── Data ──

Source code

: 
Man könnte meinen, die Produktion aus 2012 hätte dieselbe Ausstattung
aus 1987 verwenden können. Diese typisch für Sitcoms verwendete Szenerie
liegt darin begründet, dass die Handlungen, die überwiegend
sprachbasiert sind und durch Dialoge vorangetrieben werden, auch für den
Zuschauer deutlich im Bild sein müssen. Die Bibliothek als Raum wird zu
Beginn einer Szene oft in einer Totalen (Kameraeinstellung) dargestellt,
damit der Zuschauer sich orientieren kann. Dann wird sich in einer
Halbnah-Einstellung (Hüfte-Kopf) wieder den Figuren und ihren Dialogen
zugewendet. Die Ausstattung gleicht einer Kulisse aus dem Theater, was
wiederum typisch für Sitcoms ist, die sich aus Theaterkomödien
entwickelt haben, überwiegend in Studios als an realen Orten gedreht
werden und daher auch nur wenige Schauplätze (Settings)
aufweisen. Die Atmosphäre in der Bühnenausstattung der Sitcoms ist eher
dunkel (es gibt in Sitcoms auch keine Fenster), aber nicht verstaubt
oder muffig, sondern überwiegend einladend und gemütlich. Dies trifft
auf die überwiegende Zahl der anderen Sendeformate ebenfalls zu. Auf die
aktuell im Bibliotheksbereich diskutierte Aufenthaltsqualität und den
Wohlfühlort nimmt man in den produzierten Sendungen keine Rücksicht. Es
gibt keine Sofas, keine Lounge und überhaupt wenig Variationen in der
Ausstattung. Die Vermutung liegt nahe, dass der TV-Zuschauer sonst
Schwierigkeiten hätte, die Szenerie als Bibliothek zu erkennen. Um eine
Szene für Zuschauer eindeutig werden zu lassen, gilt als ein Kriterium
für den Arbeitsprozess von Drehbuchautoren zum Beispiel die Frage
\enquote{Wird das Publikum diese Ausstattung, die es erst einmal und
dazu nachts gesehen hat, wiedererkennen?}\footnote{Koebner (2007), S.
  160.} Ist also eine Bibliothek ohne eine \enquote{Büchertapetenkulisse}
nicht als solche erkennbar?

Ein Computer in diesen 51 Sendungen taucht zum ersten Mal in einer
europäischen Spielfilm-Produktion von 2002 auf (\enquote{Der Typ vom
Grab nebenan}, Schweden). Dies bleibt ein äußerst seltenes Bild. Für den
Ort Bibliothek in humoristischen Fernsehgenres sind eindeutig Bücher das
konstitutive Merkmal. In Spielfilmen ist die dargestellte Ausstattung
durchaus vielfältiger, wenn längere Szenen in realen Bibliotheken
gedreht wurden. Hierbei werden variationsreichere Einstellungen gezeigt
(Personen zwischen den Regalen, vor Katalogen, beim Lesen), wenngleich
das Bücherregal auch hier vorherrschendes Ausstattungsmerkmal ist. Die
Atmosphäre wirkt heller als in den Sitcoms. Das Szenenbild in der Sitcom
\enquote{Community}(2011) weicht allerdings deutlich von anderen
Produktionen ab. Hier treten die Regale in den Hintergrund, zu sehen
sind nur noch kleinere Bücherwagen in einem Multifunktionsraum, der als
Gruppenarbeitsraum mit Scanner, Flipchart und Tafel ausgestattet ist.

───

Task to carry out:
Quote exactly the stretch of lines above that starts at the first one and ends at the line with "Ein Computer in", and nothing beyond it.

Result below:
Source code

: 
Man könnte meinen, die Produktion aus 2012 hätte dieselbe Ausstattung
aus 1987 verwenden können. Diese typisch für Sitcoms verwendete Szenerie
liegt darin begründet, dass die Handlungen, die überwiegend
sprachbasiert sind und durch Dialoge vorangetrieben werden, auch für den
Zuschauer deutlich im Bild sein müssen. Die Bibliothek als Raum wird zu
Beginn einer Szene oft in einer Totalen (Kameraeinstellung) dargestellt,
damit der Zuschauer sich orientieren kann. Dann wird sich in einer
Halbnah-Einstellung (Hüfte-Kopf) wieder den Figuren und ihren Dialogen
zugewendet. Die Ausstattung gleicht einer Kulisse aus dem Theater, was
wiederum typisch für Sitcoms ist, die sich aus Theaterkomödien
entwickelt haben, überwiegend in Studios als an realen Orten gedreht
werden und daher auch nur wenige Schauplätze (Settings)
aufweisen. Die Atmosphäre in der Bühnenausstattung der Sitcoms ist eher
dunkel (es gibt in Sitcoms auch keine Fenster), aber nicht verstaubt
oder muffig, sondern überwiegend einladend und gemütlich. Dies trifft
auf die überwiegende Zahl der anderen Sendeformate ebenfalls zu. Auf die
aktuell im Bibliotheksbereich diskutierte Aufenthaltsqualität und den
Wohlfühlort nimmt man in den produzierten Sendungen keine Rücksicht. Es
gibt keine Sofas, keine Lounge und überhaupt wenig Variationen in der
Ausstattung. Die Vermutung liegt nahe, dass der TV-Zuschauer sonst
Schwierigkeiten hätte, die Szenerie als Bibliothek zu erkennen. Um eine
Szene für Zuschauer eindeutig werden zu lassen, gilt als ein Kriterium
für den Arbeitsprozess von Drehbuchautoren zum Beispiel die Frage
\enquote{Wird das Publikum diese Ausstattung, die es erst einmal und
dazu nachts gesehen hat, wiedererkennen?}\footnote{Koebner (2007), S.
  160.} Ist also eine Bibliothek ohne eine \enquote{Büchertapetenkulisse}
nicht als solche erkennbar?

Ein Computer in diesen 51 Sendungen taucht zum ersten Mal in einer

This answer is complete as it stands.